I wish I understood my brain.
Today I was walking in a weird land of brain grenades and good mood. I have no explanations. I’ve not experienced this before.
I will say brain grenades are easier to manage when my mood is a bit sunnier. The “I hate me moments” are quelled with easy logic. Usually when I try to redirect my brain away from some horrible thought it’s with the feeling that the horrible thought is probably right and I’m just following the procedure because that’s how I keep sane.
Today, I was able to recognize their fallacy and quell them without the lingering feeling that the grenade ideas have validity.
So WHY? What was happening in my brain? Occasionally I have days where my brain opens up and I feel good I don’t have brain grenades. I don’t recall having a mixed climate in my brain before.

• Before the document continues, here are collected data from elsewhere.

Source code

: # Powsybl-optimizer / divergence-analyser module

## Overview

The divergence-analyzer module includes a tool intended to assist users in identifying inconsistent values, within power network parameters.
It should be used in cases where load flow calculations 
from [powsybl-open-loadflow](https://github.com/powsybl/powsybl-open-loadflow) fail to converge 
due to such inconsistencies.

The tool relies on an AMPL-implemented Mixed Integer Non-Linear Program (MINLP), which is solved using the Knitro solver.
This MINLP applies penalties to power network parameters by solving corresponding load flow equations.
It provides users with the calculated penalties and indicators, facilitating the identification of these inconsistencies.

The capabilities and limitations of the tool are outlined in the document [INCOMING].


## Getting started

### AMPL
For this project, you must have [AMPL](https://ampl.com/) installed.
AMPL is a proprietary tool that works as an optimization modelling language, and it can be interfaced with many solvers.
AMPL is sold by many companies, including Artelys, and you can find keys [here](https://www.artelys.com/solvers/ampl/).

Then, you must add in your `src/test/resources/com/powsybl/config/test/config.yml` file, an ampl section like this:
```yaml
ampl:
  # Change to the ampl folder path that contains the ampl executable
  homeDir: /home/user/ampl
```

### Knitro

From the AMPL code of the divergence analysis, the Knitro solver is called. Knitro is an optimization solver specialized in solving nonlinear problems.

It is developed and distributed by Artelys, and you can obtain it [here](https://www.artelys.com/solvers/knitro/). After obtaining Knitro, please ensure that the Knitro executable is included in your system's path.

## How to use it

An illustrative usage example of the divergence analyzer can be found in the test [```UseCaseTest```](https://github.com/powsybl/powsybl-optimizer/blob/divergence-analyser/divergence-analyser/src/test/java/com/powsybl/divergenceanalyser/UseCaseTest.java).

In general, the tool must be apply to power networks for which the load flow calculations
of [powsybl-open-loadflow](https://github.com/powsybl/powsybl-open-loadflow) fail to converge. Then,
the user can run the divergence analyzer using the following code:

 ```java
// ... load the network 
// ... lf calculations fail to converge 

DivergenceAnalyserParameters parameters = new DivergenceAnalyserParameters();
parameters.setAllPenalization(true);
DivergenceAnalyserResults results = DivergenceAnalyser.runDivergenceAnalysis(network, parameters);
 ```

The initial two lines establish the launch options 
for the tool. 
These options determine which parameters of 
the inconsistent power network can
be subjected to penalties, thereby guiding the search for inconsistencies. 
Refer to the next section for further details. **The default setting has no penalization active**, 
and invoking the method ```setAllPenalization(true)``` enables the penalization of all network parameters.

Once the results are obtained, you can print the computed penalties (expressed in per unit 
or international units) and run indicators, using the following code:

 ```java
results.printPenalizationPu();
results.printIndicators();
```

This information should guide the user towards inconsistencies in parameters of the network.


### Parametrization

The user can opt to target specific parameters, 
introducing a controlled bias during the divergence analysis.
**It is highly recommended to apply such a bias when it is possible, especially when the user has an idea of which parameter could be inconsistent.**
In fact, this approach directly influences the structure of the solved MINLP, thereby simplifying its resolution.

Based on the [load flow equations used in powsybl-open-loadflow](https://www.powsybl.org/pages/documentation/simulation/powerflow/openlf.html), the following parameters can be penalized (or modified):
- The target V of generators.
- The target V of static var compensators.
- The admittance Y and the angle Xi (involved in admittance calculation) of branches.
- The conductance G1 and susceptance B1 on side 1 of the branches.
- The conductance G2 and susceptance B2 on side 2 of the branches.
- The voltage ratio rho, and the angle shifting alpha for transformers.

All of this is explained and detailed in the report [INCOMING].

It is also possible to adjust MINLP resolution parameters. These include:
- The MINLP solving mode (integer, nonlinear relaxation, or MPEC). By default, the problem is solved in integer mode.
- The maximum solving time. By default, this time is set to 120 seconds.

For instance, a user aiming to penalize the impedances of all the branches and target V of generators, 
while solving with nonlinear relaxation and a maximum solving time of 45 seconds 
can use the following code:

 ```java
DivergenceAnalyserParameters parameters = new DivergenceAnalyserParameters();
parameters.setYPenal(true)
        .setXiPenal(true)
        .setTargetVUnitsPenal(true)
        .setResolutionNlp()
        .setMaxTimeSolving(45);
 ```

In any case, I’m glad to report that I’ve had two days of positive emotional life. So much so my teammate commented on it. Mind you, I’m normally such a grouch that just the slightest change toward sympathy instead of exasperation shows.
I felt kind of bad about having my good mood commented on because my other teammate is clearly in a GIANT struggle with her brain. She spent a good part of today crying. She lost her SO of 30 years a couple of months ago. She already struggled with physical and mental issues. And she takes medications that make her more than a bit of a trial to work with. But I do sympathize with her. She is trying. So hard.
Sometimes just the daily steps to get dressed and drive to work represent an accomplishment of gargantuan proportion. And she’s been in that place for months now. But she is coming in now very regularly.
My first teammate has never had depression. She doesn’t have a clue how large the struggle is for the normal things normal people do. She is frustrated. Which is of course the normal response to dealing with anyone with depression. Our symptoms don’t illicit sympathy, just exasperation.
I wish I knew how to help her. It seems like I should be able to, being so familiar with the struggle. But we aren’t that kind of friends. Maybe an occasion will occur that I can show how much I get the effort she is making.
Maybe I will have that opportunity this Sunday when we will be working together on the month close.
On the other hand, K, who is the one who was wondering got into me with the positives, also commented that the new HR director is probably scared of me. See, here’s the thing. I’m a grouch but I also have a dry sense of humor. He was nosing into the Xmas decoration boxes that hadn’t been opened. I told him in a stern mother voice that unless the box had his name on it, it wasn’t any of his business and he should go sit down. I didn’t mean anything serious by it. I found it amusing, since he’s 20 years younger than me, and he was acting a bit like a young kid at Xmas. He stopped poking. Which was honestly not my intention. I was intending to be fun. When I’m in a deeply grouchy mood I ignore people until they poke me so hard that I’m outright unmistakably mean.
Mostly I maintain a quiet middle ground. With a bias toward grouch. I foster my grouchy side toward the various people who want to use our office as a waiting room for HR or the Shuttle Manager and Trainer. They have to walk through our office to get there. Let me say that if you let them, drivers will basically homestead in our office. Any encouragement of friendliness or responding to chattiness and they will pull up a metaphorical rocker and suck the time out of your life while tasks sit on your desk waiting for your attention. I’m SERIOUS about avoiding any pleasantries. I told the owner of the company and two managers that they have offices of their own and they should probably have the conversation they were holding in our office in one of their own.
K is naturally friendly and it is A MISTAKE with the potential homesteaders. Don’t make eye contact. Don’t encourage them to think you are the person who can help them. Make it clear that you are NOT the secretary for these people.
I don’t mind helping them with a quick question, it’s the aftermath of pulling up a rocker on the porch that drives me bananas. So I just don’t give even the slightest sign that they would be welcome to homestead in our office. Because if you do, they will.